___ Given records ___

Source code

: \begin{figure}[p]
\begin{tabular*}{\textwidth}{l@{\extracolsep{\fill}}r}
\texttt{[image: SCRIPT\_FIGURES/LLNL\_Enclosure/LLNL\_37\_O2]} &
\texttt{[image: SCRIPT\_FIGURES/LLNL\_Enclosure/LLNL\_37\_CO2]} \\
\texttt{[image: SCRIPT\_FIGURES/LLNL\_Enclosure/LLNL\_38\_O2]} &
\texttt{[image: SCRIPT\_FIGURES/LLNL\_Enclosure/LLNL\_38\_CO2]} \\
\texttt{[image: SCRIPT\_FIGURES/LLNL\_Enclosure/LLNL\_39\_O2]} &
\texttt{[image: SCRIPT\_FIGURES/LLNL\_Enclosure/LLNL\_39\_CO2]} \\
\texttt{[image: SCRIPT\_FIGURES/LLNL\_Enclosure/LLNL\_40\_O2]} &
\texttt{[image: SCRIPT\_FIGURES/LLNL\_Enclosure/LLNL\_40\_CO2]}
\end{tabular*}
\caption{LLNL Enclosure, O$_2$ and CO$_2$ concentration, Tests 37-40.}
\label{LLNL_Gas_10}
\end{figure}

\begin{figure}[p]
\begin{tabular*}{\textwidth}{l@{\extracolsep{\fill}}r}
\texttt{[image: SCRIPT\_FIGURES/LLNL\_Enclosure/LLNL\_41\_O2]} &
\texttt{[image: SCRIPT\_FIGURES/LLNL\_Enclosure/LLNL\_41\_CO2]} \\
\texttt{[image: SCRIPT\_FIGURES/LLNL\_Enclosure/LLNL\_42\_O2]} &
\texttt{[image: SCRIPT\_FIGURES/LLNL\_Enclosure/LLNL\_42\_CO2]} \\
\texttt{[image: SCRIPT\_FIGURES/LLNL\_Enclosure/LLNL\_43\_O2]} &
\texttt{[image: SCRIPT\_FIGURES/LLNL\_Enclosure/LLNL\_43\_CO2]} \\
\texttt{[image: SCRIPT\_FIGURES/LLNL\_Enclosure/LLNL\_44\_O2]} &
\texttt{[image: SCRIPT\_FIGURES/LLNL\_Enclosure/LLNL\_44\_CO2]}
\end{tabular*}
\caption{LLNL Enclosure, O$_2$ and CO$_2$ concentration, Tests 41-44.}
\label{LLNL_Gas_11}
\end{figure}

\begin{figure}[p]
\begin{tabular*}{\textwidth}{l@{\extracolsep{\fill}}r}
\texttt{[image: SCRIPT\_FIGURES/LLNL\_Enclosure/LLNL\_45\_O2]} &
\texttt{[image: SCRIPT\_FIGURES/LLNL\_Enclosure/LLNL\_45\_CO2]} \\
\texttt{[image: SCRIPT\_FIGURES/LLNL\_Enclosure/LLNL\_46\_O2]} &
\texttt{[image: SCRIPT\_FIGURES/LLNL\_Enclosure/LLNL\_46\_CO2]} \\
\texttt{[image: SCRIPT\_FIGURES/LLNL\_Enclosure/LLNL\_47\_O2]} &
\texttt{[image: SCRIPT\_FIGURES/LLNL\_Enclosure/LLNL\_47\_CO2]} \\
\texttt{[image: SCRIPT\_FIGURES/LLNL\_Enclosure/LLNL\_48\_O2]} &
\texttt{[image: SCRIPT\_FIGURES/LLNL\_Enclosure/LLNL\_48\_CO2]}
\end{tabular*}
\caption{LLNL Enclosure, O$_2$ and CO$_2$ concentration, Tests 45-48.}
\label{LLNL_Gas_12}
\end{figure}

___

### Exercise
Pull out each line of the entries that contains "concentration".

### Answer to this problem
\caption{LLNL Enclosure, O$_2$ and CO$_2$ concentration, Tests 37-40.}
\caption{LLNL Enclosure, O$_2$ and CO$_2$ concentration, Tests 41-44.}
\caption{LLNL Enclosure, O$_2$ and CO$_2$ concentration, Tests 45-48.}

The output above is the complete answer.